All around me was the squid, and all around the squid was the black of our ink, my own personal black, a trap carried for so long so that it might snare the bear, so that within it the squid might drag her down, and I wondered then: Did she remember the first squid, in the lake above, how he too showed her the bottom of his lake? How there he promised her its future?

Did she realize that future had happened, and that here at last it was at its end, the last of the present, the beginning of the forever-past, and the bear was no human woman anymore, no bear-mother either, but some other thing, adversary made killer made legend: And although I might have felt remorse at the killing of a woman, how could I feel the same for a myth, this unlovable story?

We sensed only the slightest resistance as our hooks swung through the slice of space between the bear’s head and neck, just a small snag and then another as those sharp edges dragged through the windpipe and the jugular and the carotid, and then the squid pushed forward, shoved our head into that space as another squid had entered into my chest, and with our beak we tore the bear until a loud rising of air filled the water, then pink foam, then black, and then and then and then, and then to be the squid and to have the squid be me, to together be a hunter who had hunted: to swim unflinched as the bear jerked inside our embrace, then to feel her loosen, limp out.
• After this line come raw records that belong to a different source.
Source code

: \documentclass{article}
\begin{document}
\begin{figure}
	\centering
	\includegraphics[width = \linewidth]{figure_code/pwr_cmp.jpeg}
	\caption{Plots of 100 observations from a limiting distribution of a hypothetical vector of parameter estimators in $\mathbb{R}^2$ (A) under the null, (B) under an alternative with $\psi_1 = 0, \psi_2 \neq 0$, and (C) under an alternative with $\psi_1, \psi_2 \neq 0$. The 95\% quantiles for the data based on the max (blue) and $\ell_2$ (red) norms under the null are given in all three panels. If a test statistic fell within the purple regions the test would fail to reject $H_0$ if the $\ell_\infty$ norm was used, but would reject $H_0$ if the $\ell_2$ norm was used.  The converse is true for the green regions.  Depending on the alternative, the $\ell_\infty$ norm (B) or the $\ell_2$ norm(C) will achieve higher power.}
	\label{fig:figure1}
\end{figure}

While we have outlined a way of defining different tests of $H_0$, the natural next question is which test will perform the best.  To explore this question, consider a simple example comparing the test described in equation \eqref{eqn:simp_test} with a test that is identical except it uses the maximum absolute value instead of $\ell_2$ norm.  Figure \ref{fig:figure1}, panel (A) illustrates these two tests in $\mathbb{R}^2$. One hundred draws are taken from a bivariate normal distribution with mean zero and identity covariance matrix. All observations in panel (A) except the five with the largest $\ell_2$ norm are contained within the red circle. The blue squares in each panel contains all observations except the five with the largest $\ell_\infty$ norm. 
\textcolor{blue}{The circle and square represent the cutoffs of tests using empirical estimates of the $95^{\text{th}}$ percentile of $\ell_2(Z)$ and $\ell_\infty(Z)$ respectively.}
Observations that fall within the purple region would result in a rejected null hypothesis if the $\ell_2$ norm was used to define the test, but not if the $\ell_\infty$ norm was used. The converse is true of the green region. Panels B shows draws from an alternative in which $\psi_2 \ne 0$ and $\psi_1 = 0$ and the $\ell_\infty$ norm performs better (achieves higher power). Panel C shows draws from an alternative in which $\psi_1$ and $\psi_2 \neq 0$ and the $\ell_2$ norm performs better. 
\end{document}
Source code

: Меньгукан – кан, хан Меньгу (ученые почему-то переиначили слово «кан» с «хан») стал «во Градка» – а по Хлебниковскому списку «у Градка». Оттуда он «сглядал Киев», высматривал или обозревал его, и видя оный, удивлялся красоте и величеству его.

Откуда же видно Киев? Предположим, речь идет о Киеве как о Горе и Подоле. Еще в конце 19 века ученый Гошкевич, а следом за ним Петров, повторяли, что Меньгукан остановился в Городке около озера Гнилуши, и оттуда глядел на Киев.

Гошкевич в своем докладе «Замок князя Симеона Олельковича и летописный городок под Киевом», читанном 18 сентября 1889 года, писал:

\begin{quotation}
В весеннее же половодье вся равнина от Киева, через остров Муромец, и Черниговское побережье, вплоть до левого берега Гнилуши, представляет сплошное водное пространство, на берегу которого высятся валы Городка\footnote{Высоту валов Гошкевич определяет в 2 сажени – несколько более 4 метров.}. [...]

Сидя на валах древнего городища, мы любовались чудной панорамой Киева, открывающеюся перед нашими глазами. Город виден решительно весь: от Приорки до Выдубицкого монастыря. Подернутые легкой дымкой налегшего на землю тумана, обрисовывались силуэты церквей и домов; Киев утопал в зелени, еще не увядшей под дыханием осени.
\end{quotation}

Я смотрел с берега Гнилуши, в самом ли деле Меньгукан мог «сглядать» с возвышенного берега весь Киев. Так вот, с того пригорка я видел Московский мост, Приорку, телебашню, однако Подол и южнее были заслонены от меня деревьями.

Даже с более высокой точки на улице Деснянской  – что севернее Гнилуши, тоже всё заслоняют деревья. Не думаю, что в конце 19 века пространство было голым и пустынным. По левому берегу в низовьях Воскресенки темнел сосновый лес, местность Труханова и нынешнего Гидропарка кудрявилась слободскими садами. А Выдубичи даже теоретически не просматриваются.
And after we finished tearing loose her throat, then we released her bulk to swim arcing away, so that her unblubbered bones might slowly sink, burdened by the heavy weight of the many fingerlings, their shapes come hungry to feed.

WHAT ACCOMPANIED US THEN BUT a child’s cacophony, the fingerling’s voice not one speech but a thousand, a thousand thousands, all together the sound of a break, and of a fracture. I had given him an innumerable number of pains, and he had returned to me the same, and now all of those hurts would own the depths of this lake, would feed on the bear for as long as it took to take her inside their many mouths, and so at least he would possess the mother he had wished to possess, as much as I had possessed him.